# Post your pizza carrying methods



## wheelbender6 (Sep 25, 2007)

Pizzas carried on my cargo rack would bend before I could get home from the force of strapping them down. I made a little 12" wide rectangle from PVC pipe, attaching it to my cargo rack with a screw and wing nut. I can strap down my pizzas now without bending them. Post your pizza carrying devices and methods.


----------



## Nocturnus (Mar 28, 2005)

Man, i'd be so pissed off if I had a pizza on my bike and crashed... No more pizza!


----------



## Schmucker (Aug 23, 2007)

Usually I just put them in my messenger bag. I haven't had to try to carry one on my rack. Usually I just have them deliver. I suppose if I was going to, I'd strap it down lengthwise along the rack instead of around it.


----------



## BIGfatED (Apr 26, 2005)

Start with a fresh pie, consume, and ride home. This method is clean an compact and you don't have to worry about recycling the box. 

No really though. Your PVC frame sounds like a very creative idea and effective for your needs.

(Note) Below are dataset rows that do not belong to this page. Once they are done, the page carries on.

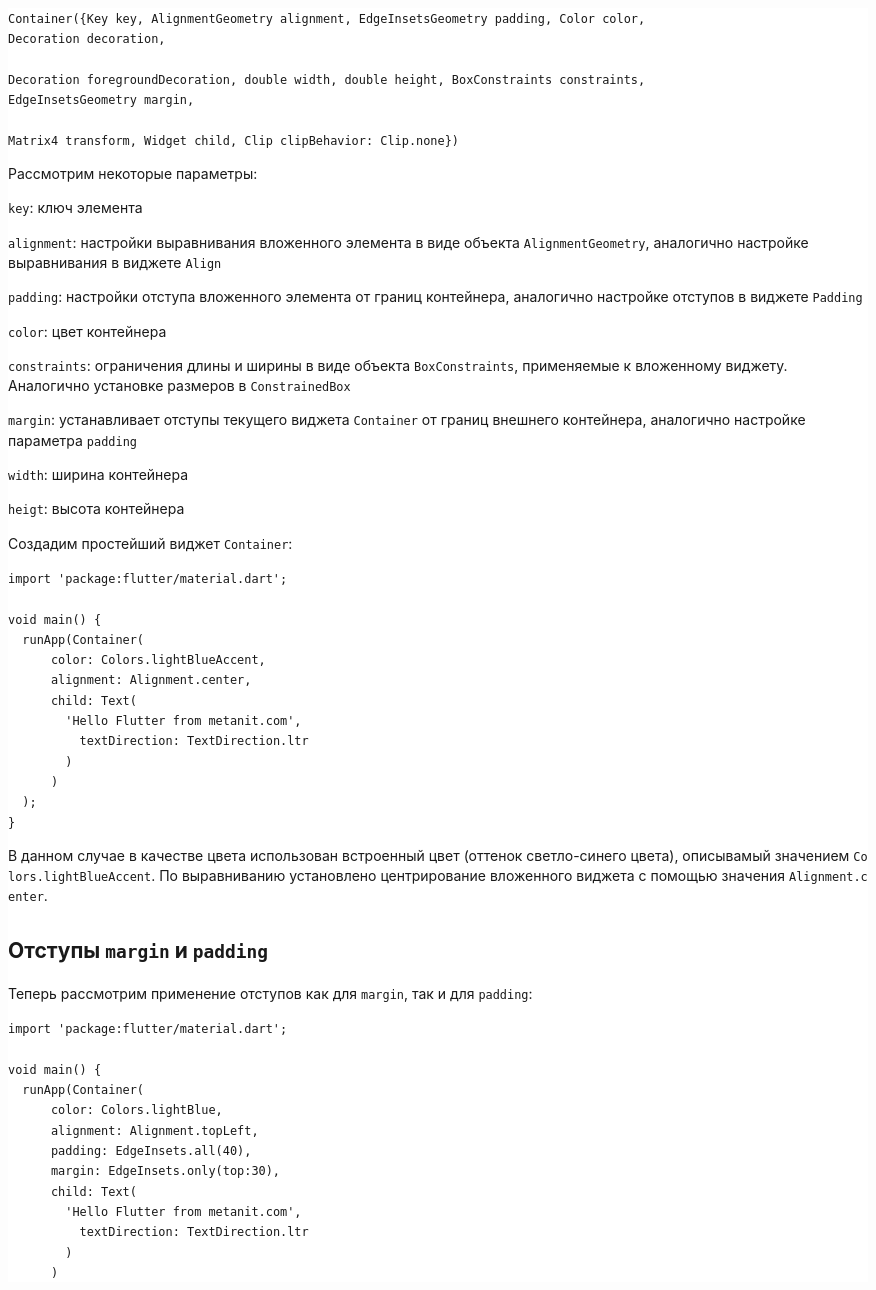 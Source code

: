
 ```
Container({Key key, AlignmentGeometry alignment, EdgeInsetsGeometry padding, Color color, 
Decoration decoration, 

Decoration foregroundDecoration, double width, double height, BoxConstraints constraints, 
EdgeInsetsGeometry margin, 

Matrix4 transform, Widget child, Clip clipBehavior: Clip.none})
```

Рассмотрим некоторые параметры:

`key`: ключ элемента

`alignment`: настройки выравнивания вложенного элемента в виде объекта `AlignmentGeometry`, 
аналогично настройке выравнивания в виджете `Align`

`padding`: настройки отступа вложенного элемента от границ контейнера, аналогично настройке 
отступов в виджете `Padding`

`color`: цвет контейнера

`constraints`: ограничения длины и ширины в виде объекта `BoxConstraints`, применяемые к 
вложенному виджету. Аналогично установке размеров в `ConstrainedBox`

`margin`: устанавливает отступы текущего виджета `Container` от границ внешнего контейнера, 
аналогично настройке параметра `padding`

`width`: ширина контейнера

`heigt`: высота контейнера

Создадим простейший виджет `Container`:

```
import 'package:flutter/material.dart';
 
void main() {
  runApp(Container(
      color: Colors.lightBlueAccent,
      alignment: Alignment.center,
      child: Text(
        'Hello Flutter from metanit.com',
          textDirection: TextDirection.ltr
        )
      )
  );
}
```
В данном случае в качестве цвета использован встроенный цвет (оттенок светло-синего цвета), 
описывамый значением `Colors.lightBlueAccent`. По выравниванию установлено центрирование 
вложенного виджета с помощью значения `Alignment.center`.

## Отступы `margin` и `padding`
Теперь рассмотрим применение отступов как для `margin`, так и для `padding`:
```
import 'package:flutter/material.dart';
 
void main() {
  runApp(Container(
      color: Colors.lightBlue,
      alignment: Alignment.topLeft,
      padding: EdgeInsets.all(40),
      margin: EdgeInsets.only(top:30),
      child: Text(
        'Hello Flutter from metanit.com',
          textDirection: TextDirection.ltr
        )
      )
```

Nice work.

BFE


----------



## sean salach (Sep 15, 2007)

ride one handed. or, if your bars are wide enough, you can rest it on your bars and stem and sort of pinch it between your wrists. one handed works best though for keeping it level and all the cheese in place. bring a t-shirt or something though so you don't burn your hand. a plywood platform on top of a front rack seems to me like it would be a good option.


----------



## kcurrin (Feb 25, 2008)

Your PVC creation sounds crafty and practical.


----------



## jrm (Jan 12, 2004)

*laying on top the bar*

then holding on to the boxes edges. I can still brake OK but steerings kinda sketchy..


----------



## wheelbender6 (Sep 25, 2007)

I can carry one large pizza easily on drop handlebars (prior to imbibing). When my kids got bigger and we ordered multiple pizzas, I had to come up with something else.


----------



## -Devil- (Feb 28, 2008)

back in the 80's .. i had a freestyle bike .. that had the dual top bars on the handlebars ... worked great for holding a small or medium pizza box ... 

now, heh i get them delivered .. nearest pizza place is about 10 miles from me .. and to ride to it .. i would be on a gravel truck infested country highway for most of the trip.


----------